Control of charge-transfer-induced spin transition temperature on cobalt-iron Prussian blue analogues

The electronic and spin states of a series of Co-Fe Prussian blue analogues containing Na⁺ ion in the lattice, Na_xCo_yFe(CN)₆·zH₂O, strongly depended on the atomic composition ratio of Co to Fe (Co/Fe) and temperature. Compounds of Co/Fe = 1.5 and 1.15 consisted mostly of the Fe^III(t_2g⁵e_g⁰, LS, S = 1/2)-CN-Co^II(t_2g⁵e_g², HS, S = 3/2) site and the Fe^II(t_2g⁶e_g⁰ LS, S = O)-CN-Co^III(t_2g⁶e_g⁰, LS, S = 0) site, respectively, over the entire temperature region from 5 to 350 K. Conversely, compounds of Co/Fe = 1.37, 1.32, and 1.26 showed a change in their electronic and spin states depending on the temperature. These compounds consisted mainly of the Fe^III-CN-Co^II site (HT phase) around room temperature but turned to the state consisting mainly of the Fe^II-CN-Co^III site (LT phase) at low temperatures.
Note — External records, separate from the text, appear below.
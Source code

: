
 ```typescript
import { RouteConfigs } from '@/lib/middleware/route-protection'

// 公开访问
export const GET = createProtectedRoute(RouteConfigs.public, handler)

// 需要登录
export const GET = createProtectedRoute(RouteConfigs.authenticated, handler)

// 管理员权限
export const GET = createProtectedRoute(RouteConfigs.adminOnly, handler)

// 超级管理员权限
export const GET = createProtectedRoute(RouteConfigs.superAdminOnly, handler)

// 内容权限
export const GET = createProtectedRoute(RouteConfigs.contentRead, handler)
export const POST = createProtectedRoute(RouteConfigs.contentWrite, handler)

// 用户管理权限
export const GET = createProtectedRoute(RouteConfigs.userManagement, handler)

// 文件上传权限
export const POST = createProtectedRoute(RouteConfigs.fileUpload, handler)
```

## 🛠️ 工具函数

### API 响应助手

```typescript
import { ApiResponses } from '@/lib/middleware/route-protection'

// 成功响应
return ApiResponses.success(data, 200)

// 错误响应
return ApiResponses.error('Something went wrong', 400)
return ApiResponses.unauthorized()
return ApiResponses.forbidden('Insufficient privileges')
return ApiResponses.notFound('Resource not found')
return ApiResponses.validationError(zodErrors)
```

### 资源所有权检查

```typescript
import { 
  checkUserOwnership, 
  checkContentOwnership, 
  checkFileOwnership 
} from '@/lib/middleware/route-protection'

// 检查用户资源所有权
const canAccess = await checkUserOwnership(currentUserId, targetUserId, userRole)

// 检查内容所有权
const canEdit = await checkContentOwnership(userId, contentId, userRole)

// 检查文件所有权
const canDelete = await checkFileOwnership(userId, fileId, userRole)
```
This charge-transfer-induced spin transition (CTIST) phenomenon occurred reversibly with a large thermal hysteresis of about 40 K. The CTIST temperature (T_1/2 = (T_1/2↓ + T_1/2↑)/2) increased from 200 to 280 K with decreasing Co/Fe from 1.37 to 1.26. Furthermore, by light illumination at 5 K, the LT phase of compounds of Co/Fe = 1.37, 1.32, and 1.26 was converted to the HT phase, and the relaxation temperature from this photoproduced HT phase also strongly depended on the Co/Fe ratio; 145 K for Co/Fe = 1.37, 125 K for Co/Fe = 1.32, and 110 K for Co/Fe = 1.26. All these phenomena are explained by a simple model using potential energy curves of the LT and HT phases. The energy difference of two phases is determined by the ligand field strength around Co^II ions, which can be controlled by Co/Fe.